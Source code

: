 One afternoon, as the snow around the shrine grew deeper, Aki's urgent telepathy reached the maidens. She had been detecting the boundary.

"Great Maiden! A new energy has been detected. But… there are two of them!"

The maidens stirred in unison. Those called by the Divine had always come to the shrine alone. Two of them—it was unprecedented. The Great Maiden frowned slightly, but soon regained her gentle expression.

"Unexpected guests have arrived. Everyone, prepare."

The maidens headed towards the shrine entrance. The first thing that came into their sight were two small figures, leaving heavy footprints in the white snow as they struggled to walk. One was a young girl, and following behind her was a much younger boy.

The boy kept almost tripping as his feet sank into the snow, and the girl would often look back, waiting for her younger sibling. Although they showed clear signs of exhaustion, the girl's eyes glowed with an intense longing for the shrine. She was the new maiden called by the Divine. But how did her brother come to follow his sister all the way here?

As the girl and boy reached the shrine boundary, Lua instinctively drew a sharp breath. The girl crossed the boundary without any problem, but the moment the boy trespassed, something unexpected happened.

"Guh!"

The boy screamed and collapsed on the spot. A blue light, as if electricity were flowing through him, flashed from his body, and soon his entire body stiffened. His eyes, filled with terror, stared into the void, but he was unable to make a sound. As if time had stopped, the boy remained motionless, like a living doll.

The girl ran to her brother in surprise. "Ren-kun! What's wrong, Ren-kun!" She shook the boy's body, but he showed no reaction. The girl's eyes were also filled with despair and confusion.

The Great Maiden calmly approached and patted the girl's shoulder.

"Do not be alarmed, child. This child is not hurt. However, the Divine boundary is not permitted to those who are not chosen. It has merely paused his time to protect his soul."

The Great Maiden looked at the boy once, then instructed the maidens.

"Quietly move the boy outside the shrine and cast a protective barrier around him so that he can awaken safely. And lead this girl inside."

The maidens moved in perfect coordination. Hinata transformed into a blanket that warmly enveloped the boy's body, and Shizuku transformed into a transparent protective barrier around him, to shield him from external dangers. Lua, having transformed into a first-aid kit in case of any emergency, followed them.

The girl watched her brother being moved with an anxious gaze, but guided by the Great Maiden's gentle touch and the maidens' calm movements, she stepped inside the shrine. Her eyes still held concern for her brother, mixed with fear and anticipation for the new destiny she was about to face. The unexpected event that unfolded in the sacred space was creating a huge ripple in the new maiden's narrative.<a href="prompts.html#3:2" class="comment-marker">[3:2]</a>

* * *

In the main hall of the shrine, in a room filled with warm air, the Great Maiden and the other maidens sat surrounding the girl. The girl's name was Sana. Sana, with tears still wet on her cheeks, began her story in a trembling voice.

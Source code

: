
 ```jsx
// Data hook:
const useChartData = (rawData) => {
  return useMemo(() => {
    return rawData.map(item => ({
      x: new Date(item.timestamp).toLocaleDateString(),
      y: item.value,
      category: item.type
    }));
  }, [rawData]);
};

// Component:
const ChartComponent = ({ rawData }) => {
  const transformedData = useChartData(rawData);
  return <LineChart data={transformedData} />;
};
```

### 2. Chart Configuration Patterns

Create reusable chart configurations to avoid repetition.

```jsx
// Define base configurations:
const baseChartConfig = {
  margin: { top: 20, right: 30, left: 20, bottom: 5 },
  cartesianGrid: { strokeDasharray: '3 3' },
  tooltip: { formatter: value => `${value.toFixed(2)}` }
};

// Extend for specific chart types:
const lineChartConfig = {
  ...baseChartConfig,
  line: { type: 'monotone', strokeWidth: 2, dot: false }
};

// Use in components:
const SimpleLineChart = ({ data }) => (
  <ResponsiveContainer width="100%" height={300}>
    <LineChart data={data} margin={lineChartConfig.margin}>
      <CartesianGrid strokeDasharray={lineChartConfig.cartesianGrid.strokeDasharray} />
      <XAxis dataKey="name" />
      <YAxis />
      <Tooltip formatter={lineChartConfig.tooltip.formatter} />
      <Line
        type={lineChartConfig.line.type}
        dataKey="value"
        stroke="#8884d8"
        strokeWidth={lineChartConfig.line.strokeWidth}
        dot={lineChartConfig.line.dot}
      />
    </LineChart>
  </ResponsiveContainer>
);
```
-----
### WORK TO BE COMPLETED
Word for word, repeat the records above.

### TASK SOLUTION
Source code

: One afternoon, as the snow around the shrine grew deeper, Aki's urgent telepathy reached the maidens. She had been detecting the boundary.

"Great Maiden! A new energy has been detected. But… there are two of them!"

The maidens stirred in unison. Those called by the Divine had always come to the shrine alone. Two of them—it was unprecedented. The Great Maiden frowned slightly, but soon regained her gentle expression.

"Unexpected guests have arrived. Everyone, prepare."

The maidens headed towards the shrine entrance. The first thing that came into their sight were two small figures, leaving heavy footprints in the white snow as they struggled to walk. One was a young girl, and following behind her was a much younger boy.

The boy kept almost tripping as his feet sank into the snow, and the girl would often look back, waiting for her younger sibling. Although they showed clear signs of exhaustion, the girl's eyes glowed with an intense longing for the shrine. She was the new maiden called by the Divine. But how did her brother come to follow his sister all the way here?

As the girl and boy reached the shrine boundary, Lua instinctively drew a sharp breath. The girl crossed the boundary without any problem, but the moment the boy trespassed, something unexpected happened.

"Guh!"

The boy screamed and collapsed on the spot. A blue light, as if electricity were flowing through him, flashed from his body, and soon his entire body stiffened. His eyes, filled with terror, stared into the void, but he was unable to make a sound. As if time had stopped, the boy remained motionless, like a living doll.

The girl ran to her brother in surprise. "Ren-kun! What's wrong, Ren-kun!" She shook the boy's body, but he showed no reaction. The girl's eyes were also filled with despair and confusion.

The Great Maiden calmly approached and patted the girl's shoulder.

"Do not be alarmed, child. This child is not hurt. However, the Divine boundary is not permitted to those who are not chosen. It has merely paused his time to protect his soul."

The Great Maiden looked at the boy once, then instructed the maidens.

"Quietly move the boy outside the shrine and cast a protective barrier around him so that he can awaken safely. And lead this girl inside."

The maidens moved in perfect coordination. Hinata transformed into a blanket that warmly enveloped the boy's body, and Shizuku transformed into a transparent protective barrier around him, to shield him from external dangers. Lua, having transformed into a first-aid kit in case of any emergency, followed them.

The girl watched her brother being moved with an anxious gaze, but guided by the Great Maiden's gentle touch and the maidens' calm movements, she stepped inside the shrine. Her eyes still held concern for her brother, mixed with fear and anticipation for the new destiny she was about to face. The unexpected event that unfolded in the sacred space was creating a huge ripple in the new maiden's narrative.<a href="prompts.html#3:2" class="comment-marker">[3:2]</a>

* * *

In the main hall of the shrine, in a room filled with warm air, the Great Maiden and the other maidens sat surrounding the girl. The girl's name was Sana. Sana, with tears still wet on her cheeks, began her story in a trembling voice.

Source code

:
 ```jsx
// Data hook:
const useChartData = (rawData) => {
  return useMemo(() => {
    return rawData.map(item => ({
      x: new Date(item.timestamp).toLocaleDateString(),
      y: item.value,
      category: item.type
    }));
  }, [rawData]);
};

// Component:
const ChartComponent = ({ rawData }) => {
  const transformedData = useChartData(rawData);
  return <LineChart data={transformedData} />;
};
```

### 2. Chart Configuration Patterns

Create reusable chart configurations to avoid repetition.

```jsx
// Define base configurations:
const baseChartConfig = {
  margin: { top: 20, right: 30, left: 20, bottom: 5 },
  cartesianGrid: { strokeDasharray: '3 3' },
  tooltip: { formatter: value => `${value.toFixed(2)}` }
};

// Extend for specific chart types:
const lineChartConfig = {
  ...baseChartConfig,
  line: { type: 'monotone', strokeWidth: 2, dot: false }
};

// Use in components:
const SimpleLineChart = ({ data }) => (
  <ResponsiveContainer width="100%" height={300}>
    <LineChart data={data} margin={lineChartConfig.margin}>
      <CartesianGrid strokeDasharray={lineChartConfig.cartesianGrid.strokeDasharray} />
      <XAxis dataKey="name" />
      <YAxis />
      <Tooltip formatter={lineChartConfig.tooltip.formatter} />
      <Line
        type={lineChartConfig.line.type}
        dataKey="value"
        stroke="#8884d8"
        strokeWidth={lineChartConfig.line.strokeWidth}
        dot={lineChartConfig.line.dot}
      />
    </LineChart>
  </ResponsiveContainer>
);
```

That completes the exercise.